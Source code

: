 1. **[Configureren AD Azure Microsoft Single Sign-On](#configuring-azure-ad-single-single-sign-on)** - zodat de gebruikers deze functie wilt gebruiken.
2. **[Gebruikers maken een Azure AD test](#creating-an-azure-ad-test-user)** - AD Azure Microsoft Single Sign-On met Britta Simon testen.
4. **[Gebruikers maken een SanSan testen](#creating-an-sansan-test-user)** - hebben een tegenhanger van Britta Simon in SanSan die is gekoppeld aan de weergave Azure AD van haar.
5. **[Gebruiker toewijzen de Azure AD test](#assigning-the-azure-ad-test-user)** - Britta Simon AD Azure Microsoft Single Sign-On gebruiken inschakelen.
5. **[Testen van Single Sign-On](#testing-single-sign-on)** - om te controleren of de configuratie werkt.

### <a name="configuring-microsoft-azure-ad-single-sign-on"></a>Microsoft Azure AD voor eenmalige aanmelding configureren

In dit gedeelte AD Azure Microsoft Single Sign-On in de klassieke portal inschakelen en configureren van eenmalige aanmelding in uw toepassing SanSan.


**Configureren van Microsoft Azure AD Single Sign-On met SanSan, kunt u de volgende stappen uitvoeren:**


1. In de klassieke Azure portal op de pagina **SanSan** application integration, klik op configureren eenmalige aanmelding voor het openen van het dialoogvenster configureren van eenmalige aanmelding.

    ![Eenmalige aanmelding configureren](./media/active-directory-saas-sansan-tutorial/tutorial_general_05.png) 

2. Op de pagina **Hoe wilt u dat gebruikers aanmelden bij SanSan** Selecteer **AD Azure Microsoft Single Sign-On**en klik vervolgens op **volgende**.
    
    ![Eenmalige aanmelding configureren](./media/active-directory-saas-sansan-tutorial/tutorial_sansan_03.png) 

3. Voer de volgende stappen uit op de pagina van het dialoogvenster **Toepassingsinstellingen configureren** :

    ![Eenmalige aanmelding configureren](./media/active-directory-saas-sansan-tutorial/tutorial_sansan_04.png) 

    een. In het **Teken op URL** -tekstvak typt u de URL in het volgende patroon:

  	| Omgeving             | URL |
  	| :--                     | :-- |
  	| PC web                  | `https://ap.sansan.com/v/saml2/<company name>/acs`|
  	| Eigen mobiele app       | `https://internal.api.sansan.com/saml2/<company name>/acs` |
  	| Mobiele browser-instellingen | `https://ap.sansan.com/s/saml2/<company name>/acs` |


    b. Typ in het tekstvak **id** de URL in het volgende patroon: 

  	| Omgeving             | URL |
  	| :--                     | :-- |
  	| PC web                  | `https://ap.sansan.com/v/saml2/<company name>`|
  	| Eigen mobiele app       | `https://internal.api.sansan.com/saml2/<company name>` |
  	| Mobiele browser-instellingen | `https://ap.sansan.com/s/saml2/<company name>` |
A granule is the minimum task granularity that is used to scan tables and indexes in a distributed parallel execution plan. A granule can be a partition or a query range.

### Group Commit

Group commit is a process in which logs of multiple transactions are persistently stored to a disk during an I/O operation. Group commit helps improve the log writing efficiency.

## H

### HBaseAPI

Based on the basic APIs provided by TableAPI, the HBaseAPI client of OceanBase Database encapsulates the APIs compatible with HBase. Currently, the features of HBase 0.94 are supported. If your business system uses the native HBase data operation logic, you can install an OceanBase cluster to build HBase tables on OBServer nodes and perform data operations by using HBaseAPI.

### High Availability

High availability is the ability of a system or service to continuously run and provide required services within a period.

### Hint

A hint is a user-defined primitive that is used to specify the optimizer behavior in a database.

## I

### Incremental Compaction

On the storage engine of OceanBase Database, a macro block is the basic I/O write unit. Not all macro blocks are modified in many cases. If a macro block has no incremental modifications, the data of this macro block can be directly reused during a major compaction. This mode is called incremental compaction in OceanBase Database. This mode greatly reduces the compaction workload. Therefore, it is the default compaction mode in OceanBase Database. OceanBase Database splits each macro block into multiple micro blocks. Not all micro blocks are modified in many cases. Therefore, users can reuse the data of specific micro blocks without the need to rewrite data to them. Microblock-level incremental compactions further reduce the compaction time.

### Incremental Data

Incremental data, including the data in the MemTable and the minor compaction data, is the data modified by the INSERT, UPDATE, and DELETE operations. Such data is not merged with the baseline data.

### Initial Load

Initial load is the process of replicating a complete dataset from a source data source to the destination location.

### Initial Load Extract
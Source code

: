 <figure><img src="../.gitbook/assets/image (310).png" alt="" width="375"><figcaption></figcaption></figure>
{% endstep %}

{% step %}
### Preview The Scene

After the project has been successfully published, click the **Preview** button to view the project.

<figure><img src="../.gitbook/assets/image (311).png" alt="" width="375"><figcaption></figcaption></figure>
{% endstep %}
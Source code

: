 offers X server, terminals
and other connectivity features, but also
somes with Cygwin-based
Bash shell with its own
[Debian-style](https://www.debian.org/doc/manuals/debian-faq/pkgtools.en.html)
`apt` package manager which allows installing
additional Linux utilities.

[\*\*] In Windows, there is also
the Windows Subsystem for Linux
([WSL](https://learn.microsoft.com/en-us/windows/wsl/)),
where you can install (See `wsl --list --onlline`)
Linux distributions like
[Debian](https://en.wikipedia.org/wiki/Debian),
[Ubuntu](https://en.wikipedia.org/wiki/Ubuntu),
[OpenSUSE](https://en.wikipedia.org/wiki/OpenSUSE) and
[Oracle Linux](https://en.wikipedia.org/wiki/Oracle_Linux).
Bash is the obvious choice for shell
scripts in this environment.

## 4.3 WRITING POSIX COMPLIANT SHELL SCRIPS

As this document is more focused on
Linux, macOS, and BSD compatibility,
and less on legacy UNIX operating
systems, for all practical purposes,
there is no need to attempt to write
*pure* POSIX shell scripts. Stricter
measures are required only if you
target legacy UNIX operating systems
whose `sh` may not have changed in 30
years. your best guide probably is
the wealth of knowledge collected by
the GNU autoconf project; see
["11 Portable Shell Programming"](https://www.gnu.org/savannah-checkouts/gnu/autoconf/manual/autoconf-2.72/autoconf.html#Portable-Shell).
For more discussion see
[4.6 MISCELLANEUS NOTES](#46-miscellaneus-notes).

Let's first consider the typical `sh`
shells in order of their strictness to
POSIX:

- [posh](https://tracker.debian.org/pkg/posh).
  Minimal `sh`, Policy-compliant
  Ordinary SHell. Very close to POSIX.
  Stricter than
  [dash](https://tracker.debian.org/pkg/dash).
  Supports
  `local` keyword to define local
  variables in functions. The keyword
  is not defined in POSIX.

• [ACTION ITEM]: The response must contain every line from the listing above in which the string "assets" appears.

• [RESULT FOR THIS TASK]:
: <figure><img src="../.gitbook/assets/image (310).png" alt="" width="375"><figcaption></figcaption></figure>
<figure><img src="../.gitbook/assets/image (311).png" alt="" width="375"><figcaption></figcaption></figure>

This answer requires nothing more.